A comunicação e o marketing são, inquestionavelmente, responsáveis pela criação de posições diferenciadas para produtos e serviços nas mentes dos consumidores. Essas posições criam marcas fortes e menos suscetíveis à guerra de preços. A agência, parte imprescindível desse trabalho, precisa de gente com muito preparo, em número suficiente para realizar todas as tarefas, com bom domínio conceitual, comprometida e com experiência adquirida na vivência de muitos cases. Uma agência de comunicação é formada por essa gente que, para ajudar a criar as grandes marcas desse país, precisa ser remunerada adequadamente, trabalhar com os melhores equipamentos e ter acesso a pesquisas de mídia.

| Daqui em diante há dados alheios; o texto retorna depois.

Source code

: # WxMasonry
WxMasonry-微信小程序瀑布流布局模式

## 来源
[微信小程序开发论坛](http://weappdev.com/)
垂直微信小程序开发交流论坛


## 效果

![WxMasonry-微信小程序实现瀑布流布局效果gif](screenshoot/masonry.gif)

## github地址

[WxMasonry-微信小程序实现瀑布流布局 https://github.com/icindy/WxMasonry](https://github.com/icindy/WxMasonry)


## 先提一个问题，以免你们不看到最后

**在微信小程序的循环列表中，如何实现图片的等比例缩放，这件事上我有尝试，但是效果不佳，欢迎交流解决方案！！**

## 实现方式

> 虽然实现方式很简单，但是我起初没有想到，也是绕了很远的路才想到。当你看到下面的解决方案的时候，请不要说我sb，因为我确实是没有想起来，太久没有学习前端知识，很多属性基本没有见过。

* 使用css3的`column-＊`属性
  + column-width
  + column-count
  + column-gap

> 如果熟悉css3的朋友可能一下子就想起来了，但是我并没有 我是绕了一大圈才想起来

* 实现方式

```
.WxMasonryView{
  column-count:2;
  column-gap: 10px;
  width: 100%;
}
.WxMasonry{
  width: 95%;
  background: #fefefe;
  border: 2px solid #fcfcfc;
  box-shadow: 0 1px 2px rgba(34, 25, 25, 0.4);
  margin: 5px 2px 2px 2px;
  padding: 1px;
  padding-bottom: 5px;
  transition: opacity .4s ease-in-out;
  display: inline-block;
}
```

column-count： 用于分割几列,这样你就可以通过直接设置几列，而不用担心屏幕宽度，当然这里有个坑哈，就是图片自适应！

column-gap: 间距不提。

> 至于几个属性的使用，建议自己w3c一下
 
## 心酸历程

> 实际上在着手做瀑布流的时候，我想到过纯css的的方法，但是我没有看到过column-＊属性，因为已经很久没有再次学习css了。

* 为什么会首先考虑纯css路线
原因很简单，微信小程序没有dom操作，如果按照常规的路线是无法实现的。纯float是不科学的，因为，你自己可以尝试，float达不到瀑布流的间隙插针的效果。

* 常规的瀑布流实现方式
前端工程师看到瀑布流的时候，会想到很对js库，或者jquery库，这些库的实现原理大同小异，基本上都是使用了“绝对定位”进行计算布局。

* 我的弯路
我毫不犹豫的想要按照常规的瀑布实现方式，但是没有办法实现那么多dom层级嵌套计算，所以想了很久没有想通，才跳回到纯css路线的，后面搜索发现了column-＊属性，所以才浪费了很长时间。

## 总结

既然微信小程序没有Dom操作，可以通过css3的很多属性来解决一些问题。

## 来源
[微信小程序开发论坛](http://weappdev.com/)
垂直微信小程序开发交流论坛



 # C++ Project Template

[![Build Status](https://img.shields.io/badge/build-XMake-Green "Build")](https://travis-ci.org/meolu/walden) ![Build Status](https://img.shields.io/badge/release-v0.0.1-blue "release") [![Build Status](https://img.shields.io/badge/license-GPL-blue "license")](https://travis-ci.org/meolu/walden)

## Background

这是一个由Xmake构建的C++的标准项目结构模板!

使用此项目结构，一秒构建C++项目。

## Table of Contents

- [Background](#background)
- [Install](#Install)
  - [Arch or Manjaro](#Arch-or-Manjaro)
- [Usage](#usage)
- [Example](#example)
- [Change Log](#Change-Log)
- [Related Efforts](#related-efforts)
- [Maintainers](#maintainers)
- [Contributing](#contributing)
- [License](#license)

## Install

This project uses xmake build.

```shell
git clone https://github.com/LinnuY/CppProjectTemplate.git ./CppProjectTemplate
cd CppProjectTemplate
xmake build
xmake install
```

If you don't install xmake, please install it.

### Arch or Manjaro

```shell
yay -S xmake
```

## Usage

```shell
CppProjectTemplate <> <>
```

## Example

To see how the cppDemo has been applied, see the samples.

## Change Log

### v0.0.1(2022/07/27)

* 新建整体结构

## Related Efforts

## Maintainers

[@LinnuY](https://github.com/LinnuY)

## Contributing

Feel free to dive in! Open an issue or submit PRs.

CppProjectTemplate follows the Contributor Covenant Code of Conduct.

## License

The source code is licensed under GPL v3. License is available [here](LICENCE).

Se comissões e honorários são questionados e a tabela referencial do sindicato é malvista, como esperar que uma agência desempenhe satisfatoriamente seu papel descrito acima? Se os percentuais diminuem numa ponta, na outra deve ser garantida a remuneração adequada pela criação e pelo planejamento (de comunicação, de marketing direto, de promoções, de eventos, de mídia). O que não se pode imaginar é um maravilhoso mundo da fantasia, onde agências ajudem a construir marcas poderosas que farão o sucesso dos anunciantes e tudo isso pelo elevado e altruísta amor pela profissão. Nesse mundo mágico, consumidores adoram marcas ruins, fotos malfeitas, mídias planejadas “no feeling”, percebem diferenças entre campanhas iguais, sites de navegabilidade difícil, 0800 de faz-de-conta, rótulos medíocres que não diferenciam e, ainda assim, se espremem desesperados aguardando a oportunidade espetacular de entrar em suas lojas, comprar seus produtos ou serviços.
Empresas que desejarem competir de igual para igual nesse novo cenário precisarão se profissionalizar e reconhecer, em suas empresas de comunicação, parceiros estratégicos para diferenciar suas marcas e comunicar com sucesso seus diferenciais. Se hoje sua agência não é assim, será dela toda a culpa?
Rodrigo Havro Dionísio Rodrigues é Presidente da ABAP – Associação Brasileira de Agências de Publicidade, Capítulo Paraná; Mestre em Administração Estratégica e Diretor de Planejamento da OpusMúltipla Comunicação Integrada.